When I first started as a 9th grade student at High Tech High Media Arts in San Diego, California, I was still that shy, timid person who was afraid to stand up in front of a group of people and talk. But just as the school itself spread from one charter school started in 2000 into a network of 13 schools spread across San Diego by the time I began high school, I also found myself finding a voice I never imagined I could have. Because the classrooms at High Tech High Media Arts are smaller and the curriculum is Project Based, I was required to break out of my shell and actually interact with my classmates.

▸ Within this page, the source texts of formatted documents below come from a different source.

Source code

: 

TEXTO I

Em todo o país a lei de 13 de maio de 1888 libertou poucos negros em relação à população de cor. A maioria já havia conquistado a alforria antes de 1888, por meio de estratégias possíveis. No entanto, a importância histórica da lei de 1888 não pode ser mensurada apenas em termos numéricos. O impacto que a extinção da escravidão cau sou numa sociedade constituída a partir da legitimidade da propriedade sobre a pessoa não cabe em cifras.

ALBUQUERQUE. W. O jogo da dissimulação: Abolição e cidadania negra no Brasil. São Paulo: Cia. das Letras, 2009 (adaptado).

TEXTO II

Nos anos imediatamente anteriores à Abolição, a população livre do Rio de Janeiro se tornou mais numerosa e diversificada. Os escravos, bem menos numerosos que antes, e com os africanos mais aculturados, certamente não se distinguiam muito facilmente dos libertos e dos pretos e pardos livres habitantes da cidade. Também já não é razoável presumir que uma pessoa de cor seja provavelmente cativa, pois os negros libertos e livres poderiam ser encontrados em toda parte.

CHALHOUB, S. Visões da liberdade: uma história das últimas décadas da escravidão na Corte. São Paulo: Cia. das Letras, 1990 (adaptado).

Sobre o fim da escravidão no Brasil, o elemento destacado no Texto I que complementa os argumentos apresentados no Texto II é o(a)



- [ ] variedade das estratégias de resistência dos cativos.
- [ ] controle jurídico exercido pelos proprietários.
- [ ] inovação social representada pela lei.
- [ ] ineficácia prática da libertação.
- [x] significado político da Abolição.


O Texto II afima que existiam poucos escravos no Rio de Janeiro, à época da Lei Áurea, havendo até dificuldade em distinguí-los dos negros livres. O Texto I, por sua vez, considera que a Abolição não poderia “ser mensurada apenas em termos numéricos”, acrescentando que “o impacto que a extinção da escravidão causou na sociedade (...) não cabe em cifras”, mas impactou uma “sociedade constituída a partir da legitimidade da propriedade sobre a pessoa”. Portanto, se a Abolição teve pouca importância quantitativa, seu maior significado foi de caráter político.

At the end of every semester, students are required to conduct a formal Presentation of Learning, referred to as a POL, which allows students to reflect on the highlights and mistakes of their semester. This is an extremely formal presentation that typically lasts 15-20 minutes and is conducted in front of a panel of students, teachers, and school executives. Because of this, you can imagine how terrified I was to present. The only thoughts running through my head when I was creating this presentation were the horrifying images of that day in eighth grade. I practiced and practiced and knew exactly what I was going to say. I probably could have recited it all in my sleep. The night before, I called my grandfather who I am really close with and told him all about how nervous and stressed I was for that presentation. Because he lives in Rhode Island, he told me to Skype him and practice it. So I did. Almost 20 times. Each and every time he would add a small critique or would find something that I could change. Three hours later, I had a perfected presentation. When I pushed the little red “END” button in the corner, I had truly realized how amazing, and helpful, technology was. I was able to talk to my grandfather face-to-face and perfect my presentation. The next day, when it was my turn to present, it was perfect. That’s right, no projectile vomit! From that point on, my grandfather and I would Skype every night before a presentation and I would leave my nerves there.

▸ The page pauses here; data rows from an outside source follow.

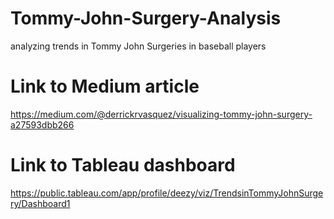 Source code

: # Tommy-John-Surgery-Analysis
analyzing trends in Tommy John Surgeries in baseball players


# Link to Medium article 
https://medium.com/@derrickrvasquez/visualizing-tommy-john-surgery-a27593dbb266

# Link to Tableau dashboard
https://public.tableau.com/app/profile/deezy/viz/TrendsinTommyJohnSurgery/Dashboard1
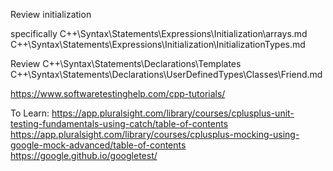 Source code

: Review initialization

specifically
C++\Syntax\Statements\Expressions\Initialization\arrays.md
C++\Syntax\Statements\Expressions\Initialization\InitializationTypes.md


Review
C++\Syntax\Statements\Declarations\Templates
C++\Syntax\Statements\Declarations\UserDefinedTypes\Classes\Friend.md


https://www.softwaretestinghelp.com/cpp-tutorials/



To Learn:
https://app.pluralsight.com/library/courses/cplusplus-unit-testing-fundamentals-using-catch/table-of-contents
https://app.pluralsight.com/library/courses/cplusplus-mocking-using-google-mock-advanced/table-of-contents
https://google.github.io/googletest/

In the beginning of tenth grade, I received an iPad for my birthday and would take it to school every day. Over time, more and more Education apps were available and I downloaded the ones that I found to be useful. My favorite was one that created flashcards which allowed me to add photos in addition to text to the card itself. When I had major presentations like a POL, I would add some notes and a screenshot of the slide that I could glance down at if I needed to. Not only did I look pretty professional holding an iPad in my hand, I continued to knock my presentations out of the park.
At the end of the day, the very fact that technology has changed over the last four years into a useful educational tool allowed me to truly grow into a better public speaker. I feel that the POL’s we do at High Tech High Media Arts prepare us for real-world situations. Having to work through my fear and practice my public speaking skills in high school is something that I will be eternally grateful for. If it weren’t for the help of technology, my public speaking skills could potentially be the same as they were in eighth grade.
No matter what you teach – or if you teach – I hope that you push your students to step out of their comfort zones and practice their public speaking skills. There are many digital tools out there to help that we may not even be familiar with. Not only will that preparation spare a group of students from the embarrassment that I experienced in eighth grade, it will create a group of students who are professional and able to carry themselves in an adult working environment.